Introduction to MongoDB Compound Indexes
Transcript from the "Compound Indexes" Lesson
>> Scott Moss: We're gonna talk about creating different types of indexes, and more specific, like I said, compound indexes. So a compound index is an index on more than one field. So we've been adding indexes on one field, like unique true on first name, unique true on email. Now we're gonna add indexes on a combination of fields, which is very, very, very useful.
[00:00:19] So for instance, if I have a school here as part of a district. Schools are part of districts, and let's say a district is a type of id type. So mongoose.Schema.Types.ObjectId, and ref, we don't have anything called district, but imagine we had a model called district. It's not that important for this example, but if we have one, it would reference that district, okay, but, thank you.
[00:00:51] Yeah, I thought that looked weird, I was like, there's something wrong. It's kinda weird to have two schools at the same district with the same name, it's kinda weird. But it's totally fine to have two schools in different districts with the same name, cuz they might be in different states, so that seems feasible.
[00:01:05] So we want our names to be unique, so if I just came over here and said, okay, type string for name,
>> Scott Moss: And then I put unique, that would not be good. Because now, you can never have two schools with the same name, even though they're in different districts.
[00:01:24] That's not what you want, you might have a school in New York who has the same name as a school in Atlanta. And they should basically have the same name. But if they're in the same district or county, they shouldn't, so how do you scope that? And this is where compound indexes come in.
[00:01:38] So without compound indexes, again, you'd have to do this yourself inside of middleware. So what we're gonna do is, we're gonna use a compound index for this. So what we wanna do is, we wanna make name unique, but scoped to a district. So the way we would do that is, we would use our schema object for school, so we'll say school.index.
[00:01:56] And here, index is gonna take an object because we're doing a compound index. And basically, it's just gonna take a property name that you wanna index, and then it's gonna take a value. It's gonna be a number, and I'm gonna tell you what this number does in a minute.
[00:02:09] But basically, the first thing we wanna index is the district. So district: 1, and again, I'm gonna tell you what that 1 means in a minute. And the next thing we wanna do is, we wanna index the name, and we'll also put 1. And as a second argument, what we're gonna do is we're gonna say, unique: true.
[00:02:28] Okay, so now I'm gonna talk about all this. What's happening here is, obviously, these field names correspond to the field names on the school schema, so I want to index those. The 1 value, it's basically telling Mongo what order to, it's a compound index. So every time you set an index, you're gonna be reducing the size of the query that has to happen.
[00:03:19] But once they figured that out in a V8 node environment, they're able to determine that you declare district first, and then name second.

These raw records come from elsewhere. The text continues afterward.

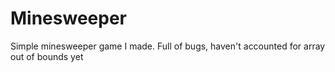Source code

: # Minesweeper
Simple minesweeper game I made. Full of bugs, haven't accounted for array out of bounds yet
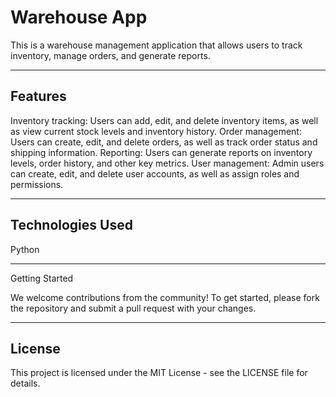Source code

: # Warehouse App

This is a warehouse management application that allows users to track inventory, manage orders, and generate reports.
***
## Features

Inventory tracking: Users can add, edit, and delete inventory items, as well as view current stock levels and inventory history.
Order management: Users can create, edit, and delete orders, as well as track order status and shipping information.
Reporting: Users can generate reports on inventory levels, order history, and other key metrics.
User management: Admin users can create, edit, and delete user accounts, as well as assign roles and permissions.
***
## Technologies Used

Python
***
Getting Started

We welcome contributions from the community! To get started, please fork the repository and submit a pull request with your changes.
***
## License

This project is licensed under the MIT License - see the LICENSE file for details.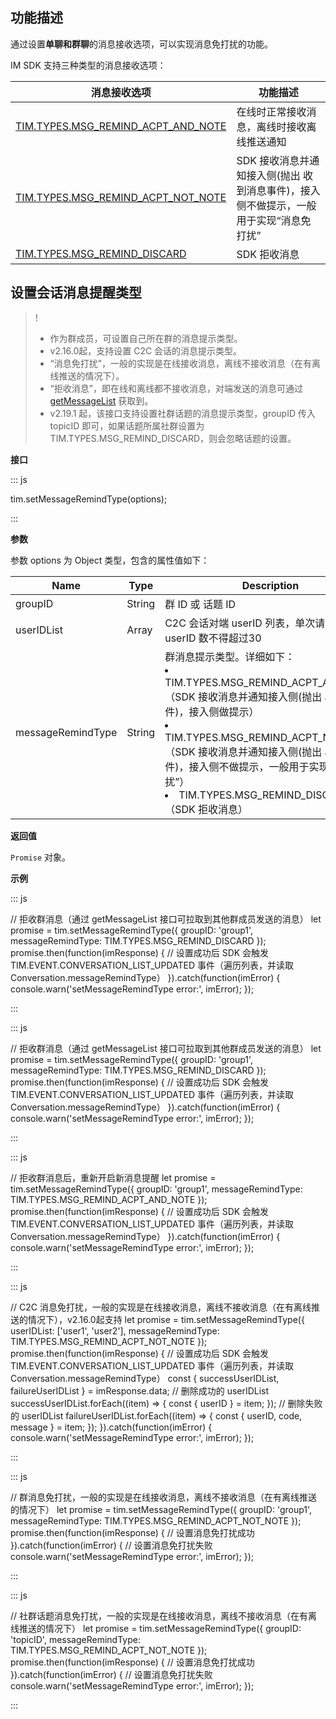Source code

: ## 功能描述

通过设置**单聊和群聊**的消息接收选项，可以实现消息免打扰的功能。

IM SDK 支持三种类型的消息接收选项：

| 消息接收选项 | 功能描述 |
| ---------------  |--------- |
| [TIM.TYPES.MSG_REMIND_ACPT_AND_NOTE](https://web.sdk.qcloud.com/im/doc/en/module-TYPES.html#.MSG_REMIND_ACPT_AND_NOTE) | 在线时正常接收消息，离线时接收离线推送通知 |
| [TIM.TYPES.MSG_REMIND_ACPT_NOT_NOTE](https://web.sdk.qcloud.com/im/doc/en/module-TYPES.html#.MSG_REMIND_ACPT_NOT_NOTE) | SDK 接收消息并通知接入侧(抛出 收到消息事件)，接入侧不做提示，一般用于实现“消息免打扰” |
| [TIM.TYPES.MSG_REMIND_DISCARD](https://web.sdk.qcloud.com/im/doc/en/module-TYPES.html#.MSG_REMIND_DISCARD) | SDK 拒收消息 |


## 设置会话消息提醒类型

>!
>- 作为群成员，可设置自己所在群的消息提示类型。
>- v2.16.0起，支持设置 C2C 会话的消息提示类型。
>- “消息免打扰”，一般的实现是在线接收消息，离线不接收消息（在有离线推送的情况下）。
>- “拒收消息”，即在线和离线都不接收消息，对端发送的消息可通过 [getMessageList](https://web.sdk.qcloud.com/im/doc/en/SDK.html#getMessageList) 获取到。
>- v2.19.1 起，该接口支持设置社群话题的消息提示类型，groupID 传入 topicID 即可，如果话题所属社群设置为 TIM.TYPES.MSG_REMIND_DISCARD，则会忽略话题的设置。

**接口**

<dx-codeblock>
:::  js

tim.setMessageRemindType(options);

:::
</dx-codeblock>

**参数**

参数 options 为 Object 类型，包含的属性值如下：

| Name              | Type     | Description                                                  |
| ------------------ | -------- | ------------------------------------------------------------ |
| groupID     | String | 群 ID 或 话题 ID |
| userIDList | Array | C2C 会话对端 userID 列表，单次请求的 userID 数不得超过30 |
| messageRemindType | String | 群消息提示类型。详细如下：<br/><li>TIM.TYPES.MSG_REMIND_ACPT_AND_NOTE（SDK 接收消息并通知接入侧(抛出 收到消息事件)，接入侧做提示）</li><li>TIM.TYPES.MSG_REMIND_ACPT_NOT_NOTE（SDK 接收消息并通知接入侧(抛出 收到消息事件)，接入侧不做提示，一般用于实现“消息免打扰”）</li><li>TIM.TYPES.MSG_REMIND_DISCARD（SDK 拒收消息）</li> |

**返回值**

`Promise` 对象。

**示例**

<dx-codeblock>
:::  js

// 拒收群消息（通过 getMessageList 接口可拉取到其他群成员发送的消息）
let promise = tim.setMessageRemindType({ groupID: 'group1', messageRemindType: TIM.TYPES.MSG_REMIND_DISCARD });
promise.then(function(imResponse) {
  // 设置成功后 SDK 会触发 TIM.EVENT.CONVERSATION_LIST_UPDATED 事件（遍历列表，并读取 Conversation.messageRemindType）
}).catch(function(imError) {
  console.warn('setMessageRemindType error:', imError);
});

:::
</dx-codeblock>

<dx-codeblock>
:::  js

// 拒收群消息（通过 getMessageList 接口可拉取到其他群成员发送的消息）
let promise = tim.setMessageRemindType({ groupID: 'group1', messageRemindType: TIM.TYPES.MSG_REMIND_DISCARD });
promise.then(function(imResponse) {
  // 设置成功后 SDK 会触发 TIM.EVENT.CONVERSATION_LIST_UPDATED 事件（遍历列表，并读取 Conversation.messageRemindType）
}).catch(function(imError) {
  console.warn('setMessageRemindType error:', imError);
});

:::
</dx-codeblock>

<dx-codeblock>
:::  js

// 拒收群消息后，重新开启新消息提醒
let promise = tim.setMessageRemindType({ groupID: 'group1', messageRemindType: TIM.TYPES.MSG_REMIND_ACPT_AND_NOTE });
promise.then(function(imResponse) {
  // 设置成功后 SDK 会触发 TIM.EVENT.CONVERSATION_LIST_UPDATED 事件（遍历列表，并读取 Conversation.messageRemindType）
}).catch(function(imError) {
  console.warn('setMessageRemindType error:', imError);
});

:::
</dx-codeblock>

<dx-codeblock>
:::  js

// C2C 消息免打扰，一般的实现是在线接收消息，离线不接收消息（在有离线推送的情况下），v2.16.0起支持
let promise = tim.setMessageRemindType({ userIDList: ['user1', 'user2'], messageRemindType: TIM.TYPES.MSG_REMIND_ACPT_NOT_NOTE });
promise.then(function(imResponse) {
  // 设置成功后 SDK 会触发 TIM.EVENT.CONVERSATION_LIST_UPDATED 事件（遍历列表，并读取 Conversation.messageRemindType）
  const { successUserIDList, failureUserIDList } = imResponse.data;
  // 删除成功的 userIDList
  successUserIDList.forEach((item) => {
    const { userID } = item;
  });
  // 删除失败的 userIDList
  failureUserIDList.forEach((item) => {
    const { userID, code, message } = item;
  });
}).catch(function(imError) {
  console.warn('setMessageRemindType error:', imError);
});

:::
</dx-codeblock>

<dx-codeblock>
:::  js

// 群消息免打扰，一般的实现是在线接收消息，离线不接收消息（在有离线推送的情况下）
let promise = tim.setMessageRemindType({ groupID: 'group1', messageRemindType: TIM.TYPES.MSG_REMIND_ACPT_NOT_NOTE });
promise.then(function(imResponse) {
  // 设置消息免打扰成功
}).catch(function(imError) {
  // 设置消息免打扰失败
  console.warn('setMessageRemindType error:', imError);
});

:::
</dx-codeblock>


<dx-codeblock>
:::  js

// 社群话题消息免打扰，一般的实现是在线接收消息，离线不接收消息（在有离线推送的情况下）
let promise = tim.setMessageRemindType({ groupID: 'topicID', messageRemindType: TIM.TYPES.MSG_REMIND_ACPT_NOT_NOTE });
promise.then(function(imResponse) {
  // 设置消息免打扰成功
}).catch(function(imError) {
  // 设置消息免打扰失败
  console.warn('setMessageRemindType error:', imError);
});

:::
</dx-codeblock>
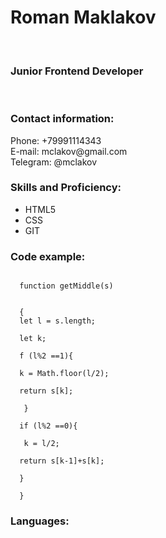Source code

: <h1>Roman Maklakov</h1><br>
<h3>Junior Frontend Developer</h3><br>

<h3>Contact information:</h3>
<p>
  <stromg>Phone: +79991114343</strong><br>
  <stromg>E-mail: mclakov@gmail.com</strong><br>
  <stromg>Telegram: @mclakov</strong>
</p>
<h3>Skills and Proficiency:</h3>
<ul>
  <li>HTML5</li>
  <li>CSS</li>
  <li>GIT</li>
</ul>
<h3>Code example:</h3>
<code>
  <span>function getMiddle(s)</span>
  <br>
  <span>{</span>
  <span>let l = s.length;</span><br>
  <span>let k;</span><br>
  <spani>f (l%2 ==1){</span><br>
  <span>k = Math.floor(l/2);</span><br>
  <span>return s[k];</span><br>
   <span>}</span><br>
  <span>if (l%2 ==0){</span><br>
  <span> k = l/2;</span><br>
  <span>return s[k-1]+s[k];</span><br>
  <span>}</span><br>
  <span>}</span>
</code>
<h3>Languages:</h3>
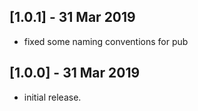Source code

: ## [1.0.1] - 31 Mar 2019

* fixed some naming conventions for pub


## [1.0.0] - 31 Mar 2019

* initial release.
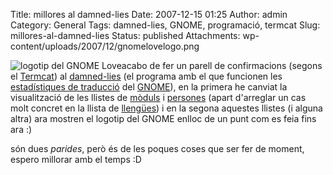 Title: millores al damned-lies
Date: 2007-12-15 01:25
Author: admin
Category: General
Tags: damned-lies, GNOME, programació, termcat
Slug: millores-al-damned-lies
Status: published
Attachments: wp-content/uploads/2007/12/gnomelovelogo.png

<img src="{static}wp-content/uploads/2007/12/gnomelovelogo.png" data-align="right" alt="logotip del GNOME Love" />acabo de fer un parell de confirmacions (segons el <a href="http://www.termcat.cat" target="_blank" rel="noopener">Termcat</a>) al <a href="http://svn.gnome.org/viewvc/damned-lies/trunk" target="_blank" rel="noopener">damned-lies</a> (el programa amb el que funcionen les <a href="http://l10n.gnome.org" target="_blank" rel="noopener">estadístiques de traducció</a> del <a href="http://www.gnome.org" target="_blank" rel="noopener">GNOME</a>), en la primera he canviat la visualització de les llistes de <a href="http://l10n.gnome.org/module/" target="_blank" rel="noopener">mòduls</a> i <a href="http://l10n.gnome.org/people" target="_blank" rel="noopener">persones</a> (apart d'arreglar un cas molt concret en la llista de <a href="http://l10n.gnome.org/languages/" target="_blank" rel="noopener">llengües</a>) i en la segona aquestes llistes (i alguna altra) ara mostren el logotip del GNOME enlloc de un punt com es feia fins ara :)

són dues *parides*, però és de les poques coses que ser fer de moment, espero millorar amb el temps :D
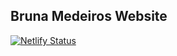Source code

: ## Bruna Medeiros Website

[![Netlify Status](https://api.netlify.com/api/v1/badges/e4ec6525-0fcc-4e7c-b6a6-53af3d9fcc0b/deploy-status)](https://app.netlify.com/sites/brunamedeiros/deploys)
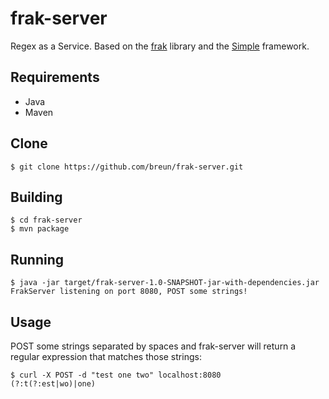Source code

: frak-server
===========

Regex as a Service. Based on the [frak](https://github.com/noprompt/frak) library and the [Simple](http://www.simpleframework.org/) framework.

Requirements
------------

* Java
* Maven

Clone
-----

    $ git clone https://github.com/breun/frak-server.git

Building
--------

    $ cd frak-server
    $ mvn package
    
Running
-------

    $ java -jar target/frak-server-1.0-SNAPSHOT-jar-with-dependencies.jar
    FrakServer listening on port 8080, POST some strings!
    
Usage
-----

POST some strings separated by spaces and frak-server will return a regular expression that matches those strings:

    $ curl -X POST -d "test one two" localhost:8080
    (?:t(?:est|wo)|one)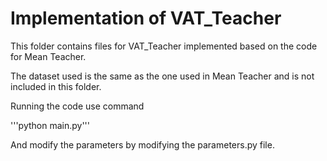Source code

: # Implementation of VAT_Teacher

This folder contains files for VAT_Teacher implemented based on the code for Mean Teacher.

The dataset used is the same as the one used in Mean Teacher and is not included in this folder.

Running the code use command

'''python main.py'''

And modify the parameters by modifying the parameters.py file.
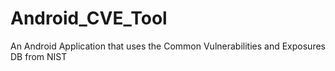 Android_CVE_Tool
================

An Android Application that uses the Common Vulnerabilities and Exposures DB from NIST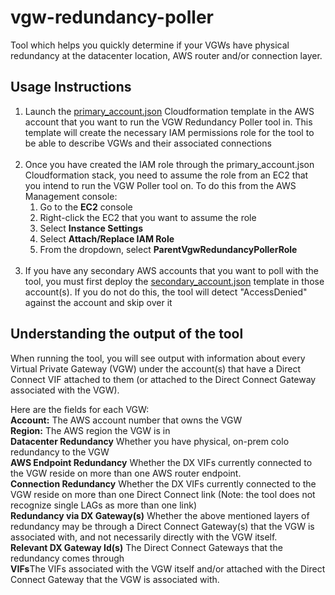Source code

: # vgw-redundancy-poller
Tool which helps you quickly determine if your VGWs have physical redundancy at the datacenter location, AWS router and/or connection layer.

## Usage Instructions
<ol>
<li>Launch the <a href="https://console.aws.amazon.com/cloudformation/home?region=us-east-1#/stacks/new?stackName=ParentAccountVgwRedundancyPollerRole&templateURL=https://s3.amazonaws.com/secure-options/vgw-redundancy-poller/primary_account.json">primary_account.json</a> Cloudformation template in the AWS account that you want to run the VGW Redundancy Poller tool in. This template will create the necessary IAM permissions role for the tool to be able to describe VGWs and their associated connections</li>
 <br>
 <li>Once you have created the IAM role through the primary_account.json Cloudformation stack, you need to assume the role from  an EC2 that you intend to run the VGW Poller tool on. To do this from the AWS Management console:
   <ol> 
     <li>Go to the <strong>EC2</strong> console</li>
     <li>Right-click the EC2 that you want to assume the role</li>
     <li>Select <strong>Instance Settings</strong></li>
     <li>Select <strong>Attach/Replace IAM Role</strong></li>
     <li>From the dropdown, select <strong>ParentVgwRedundancyPollerRole</strong></li>
   </ol>
     <br>
<li>If you have any secondary AWS accounts that you want to poll with the tool, you must first deploy the <a href="https://console.aws.amazon.com/cloudformation/home?region=us-east-1#/stacks/new?stackName=SecondaryAccountVgwRedundancyPollerRole&templateURL=https://s3.amazonaws.com/secure-options/vgw-redundancy-poller/secondary_acct.json">secondary_account.json</a> template in those account(s). If you do not do this, the tool will detect "AccessDenied" against the account and skip over it</li>
</ol>

## Understanding the output of the tool
When running the tool, you will see output with information about every Virtual Private Gateway (VGW) under the account(s) that have a Direct Connect VIF attached to them (or attached to the Direct Connect Gateway associated with the VGW).

Here are the fields for each VGW:<br>
   <strong>Account:</strong> The AWS account number that owns the VGW<br>
   <strong>Region:</strong> The AWS region the VGW is in<br>
   <strong>Datacenter Redundancy</strong> Whether you have physical, on-prem colo redundancy to the VGW<br>
   <strong>AWS Endpoint Redundancy</strong> Whether the DX VIFs currently connected to the VGW reside on more than one AWS router endpoint.<br>
   <strong>Connection Redundancy</strong> Whether the DX VIFs currently connected to the VGW reside on more than one Direct Connect link (Note: the tool does not recognize single LAGs as more than one link)<br>
<strong>Redundancy via DX Gateway(s)</strong> Whether the above mentioned layers of redundancy may be through a Direct Connect Gateway(s) that the VGW is associated with, and not necessarily directly with the VGW itself.<br>
<strong>Relevant DX Gateway Id(s)</strong> The Direct Connect Gateways that the redundancy comes through<br>
<strong>VIFs</strong>The VIFs associated with the VGW itself and/or attached with the Direct Connect Gateway that the VGW is associated with.<br>
   
   
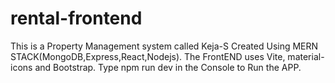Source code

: # rental-frontend
This is a Property Management  system called Keja-S
Created Using MERN STACK(MongoDB,Express,React,Nodejs).
The FrontEND uses Vite, material-icons and Bootstrap.
Type npm run dev in the Console to Run the APP.
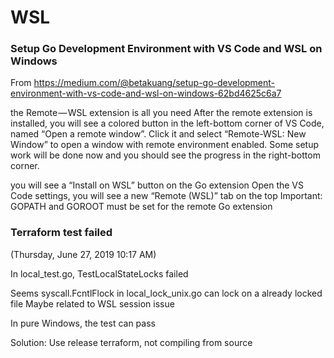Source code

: # WSL

### Setup Go Development Environment with VS Code and WSL on Windows

From <https://medium.com/@betakuang/setup-go-development-environment-with-vs-code-and-wsl-on-windows-62bd4625c6a7> 

the Remote — WSL extension is all you need
After the remote extension is installed, you will see a colored button in the left-bottom corner of VS Code, named “Open a remote window”. Click it and select “Remote-WSL: New Window” to open a window with remote environment enabled. Some setup work will be done now and you should see the progress in the right-bottom corner.

you will see a “Install on WSL” button on the Go extension
Open the VS Code settings, you will see a new “Remote (WSL)” tab on the top
Important: GOPATH and GOROOT must be set for the remote Go extension



### Terraform test failed
(Thursday, June 27, 2019 10:17 AM)

In local_test.go, TestLocalStateLocks failed
 
Seems syscall.FcntlFlock in local_lock_unix.go can lock on a already locked file
Maybe related to WSL session issue

In pure Windows, the test can pass


Solution:
Use release terraform, not compiling from source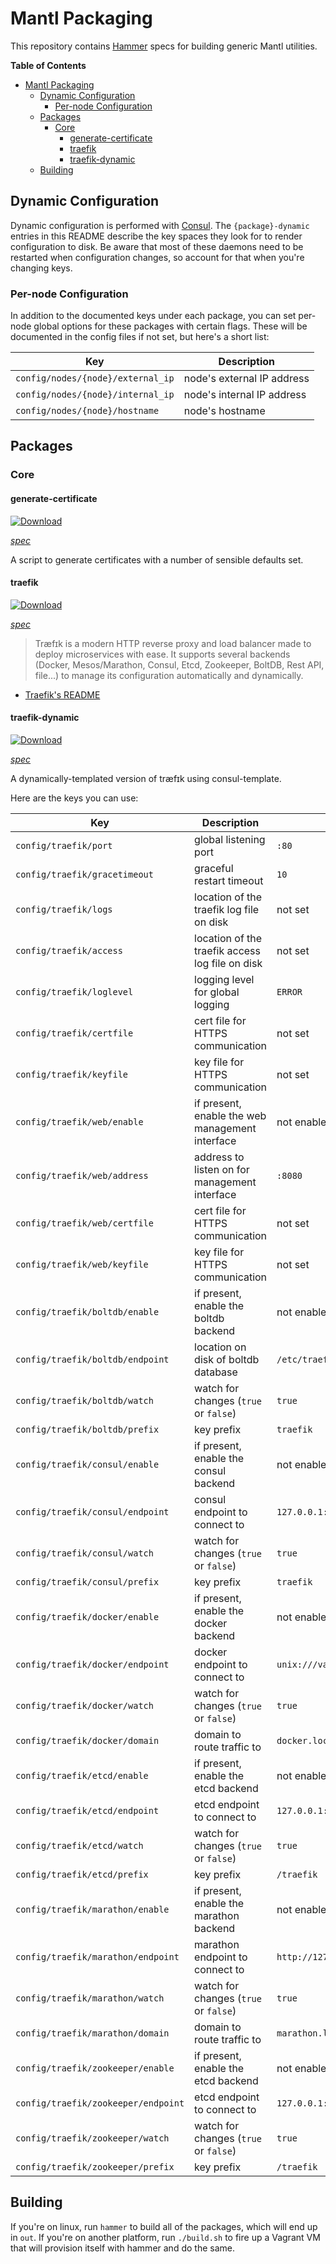 # Mantl Packaging

This repository contains [Hammer](https://github.com/asteris-llc/hammer) specs
for building generic Mantl utilities.

<!-- markdown-toc start - Don't edit this section. Run M-x markdown-toc-generate-toc again -->
**Table of Contents**

- [Mantl Packaging](#mantl-packaging)
    - [Dynamic Configuration](#dynamic-configuration)
        - [Per-node Configuration](#per-node-configuration)
    - [Packages](#packages)
        - [Core](#core)
            - [generate-certificate](#generate-certificate)
            - [traefik](#traefik)
            - [traefik-dynamic](#traefik-dynamic)
    - [Building](#building)

<!-- markdown-toc end -->

## Dynamic Configuration

Dynamic configuration is performed with [Consul](https://consul.io). The
`{package}-dynamic` entries in this README describe the key spaces they look for
to render configuration to disk. Be aware that most of these daemons need to be
restarted when configuration changes, so account for that when you're changing
keys.

### Per-node Configuration

In addition to the documented keys under each package, you can set per-node
global options for these packages with certain flags. These will be documented
in the config files if not set, but here's a short list:

| Key                               | Description                |
|-----------------------------------|----------------------------|
| `config/nodes/{node}/external_ip` | node's external IP address |
| `config/nodes/{node}/internal_ip` | node's internal IP address |
| `config/nodes/{node}/hostname`    | node's hostname            |

## Packages

### Core

#### generate-certificate

[ ![Download](https://api.bintray.com/packages/asteris/mantl-rpm/generate-certificate/images/download.svg) ](https://bintray.com/asteris/mantl-rpm/generate-certificate/_latestVersion)

[*spec*](packages/generate-certificate/spec.yml)

A script to generate certificates with a number of sensible defaults set.

#### traefik

[ ![Download](https://api.bintray.com/packages/asteris/mantl-rpm/traefik/images/download.svg) ](https://bintray.com/asteris/mantl-rpm/traefik/_latestVersion)

[*spec*](packages/traefik/spec.yml)

> Træfɪk is a modern HTTP reverse proxy and load balancer made to deploy
> microservices with ease. It supports several backends (Docker, Mesos/Marathon,
> Consul, Etcd, Zookeeper, BoltDB, Rest API, file...) to manage its
> configuration automatically and dynamically.

- [Traefik's README](https://github.com/EmileVauge/traefik)

#### traefik-dynamic

[ ![Download](https://api.bintray.com/packages/asteris/mantl-rpm/traefik-dynamic/images/download.svg) ](https://bintray.com/asteris/mantl-rpm/traefik-dynamic/_latestVersion)

[*spec*](packages/traefik-dynamic/spec.yml)

A dynamically-templated version of træfɪk using consul-template.

Here are the keys you can use:

| Key | Description | Default |
|-----|-------------|---------|
| `config/traefik/port` | global listening port | `:80` |
| `config/traefik/gracetimeout` | graceful restart timeout | `10` |
| `config/traefik/logs` | location of the traefik log file on disk | not set |
| `config/traefik/access` | location of the traefik access log file on disk | not set|
| `config/traefik/loglevel` | logging level for global logging | `ERROR` |
| `config/traefik/certfile` | cert file for HTTPS communication | not set |
| `config/traefik/keyfile` | key file for HTTPS communication | not set |
| `config/traefik/web/enable` | if present, enable the web management interface | not enabled |
| `config/traefik/web/address` | address to listen on for management interface | `:8080` |
| `config/traefik/web/certfile` | cert file for HTTPS communication | not set |
| `config/traefik/web/keyfile` | key file for HTTPS communication | not set |
| `config/traefik/boltdb/enable` | if present, enable the boltdb backend | not enabled |
| `config/traefik/boltdb/endpoint` | location on disk of boltdb database | `/etc/traefik/traefik.db` |
| `config/traefik/boltdb/watch` | watch for changes (`true` or `false`) | `true` |
| `config/traefik/boltdb/prefix` | key prefix | `traefik` |
| `config/traefik/consul/enable` | if present, enable the consul backend | not enabled |
| `config/traefik/consul/endpoint` | consul endpoint to connect to | `127.0.0.1:8500` |
| `config/traefik/consul/watch` | watch for changes (`true` or `false`) | `true` |
| `config/traefik/consul/prefix` | key prefix | `traefik` |
| `config/traefik/docker/enable` | if present, enable the docker backend | not enabled |
| `config/traefik/docker/endpoint` | docker endpoint to connect to | `unix:///var/run/docker.sock` |
| `config/traefik/docker/watch` | watch for changes (`true` or `false`) | `true` |
| `config/traefik/docker/domain` | domain to route traffic to | `docker.localhost` |
| `config/traefik/etcd/enable` | if present, enable the etcd backend | not enabled |
| `config/traefik/etcd/endpoint` | etcd endpoint to connect to | `127.0.0.1:4000` |
| `config/traefik/etcd/watch` | watch for changes (`true` or `false`) | `true` |
| `config/traefik/etcd/prefix` | key prefix | `/traefik` |
| `config/traefik/marathon/enable` | if present, enable the marathon backend | not enabled |
| `config/traefik/marathon/endpoint` | marathon endpoint to connect to | `http://127.0.0.1:8000` |
| `config/traefik/marathon/watch` | watch for changes (`true` or `false`) | `true` |
| `config/traefik/marathon/domain` | domain to route traffic to | `marathon.localhost` |
| `config/traefik/zookeeper/enable` | if present, enable the etcd backend | not enabled |
| `config/traefik/zookeeper/endpoint` | etcd endpoint to connect to | `127.0.0.1:2181` |
| `config/traefik/zookeeper/watch` | watch for changes (`true` or `false`) | `true` |
| `config/traefik/zookeeper/prefix` | key prefix | `/traefik` |

## Building

If you're on linux, run `hammer` to build all of the packages, which will end up
in `out`. If you're on another platform, run `./build.sh` to fire up a Vagrant
VM that will provision itself with hammer and do the same.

Cuz it's the way that I wrote them, if I switched it, it'll be opposite. So what they're doing is, they're gonna create a compound index where this is the first half of the index, this is the second half of the index, it's very complicated.
[00:03:39] But the reason why this is important is because I need the name to exist underneath the district. If I put the name first, that's really not gonna help me. Now I still have unique names, and then now the districts are there for some reason, that really doesn't help me.
[00:03:54] But I wanna say, names have to be unique for a district, so they're not unique by themselves globally, they're only unique underneath a district.
>> Scott Moss: So basically, the short answer is, always put 1, you can put -1, just don't do that, just put 1. I think they're working on this, so just put 1.
[00:04:12] And I don't wanna talk about cardinality and how to figure out which ones go first. But in reality, it's such a complicated topic, you really just want to index by the one that has the highest potential of change. Right, which one of these fields might have the highest difference of values?
[00:04:36] Is district gonna have more chance of different values, or is name gonna have a different chance of different values? We're seeing how name might be conflicting, I would say districts might have a chance of having more different values. There's an option there where districts might have way more cardinality than names.
[00:04:54] Okay, it's very complicated, basically, yeah, you just wanna scope the big ones first, and then the little ones underneath it. And that's how you do a compound index, this is the same thing. So for instance, if we just wanted to index just the name, remember, we put index, we would put unique: true right here.
[00:05:14] You don't have to do that, you can just do this, it's the same thing. In fact, I always write my indexes like this, I don't put them up here, cuz I like to just see them all in one place. So I'll just do schema.index and write my indexes down here.
>> Scott Moss: So this is a compound index, so this is an index with two fields. So now if I try to save a school in the same district with the same name, it'll fail, no, those gotta be unique.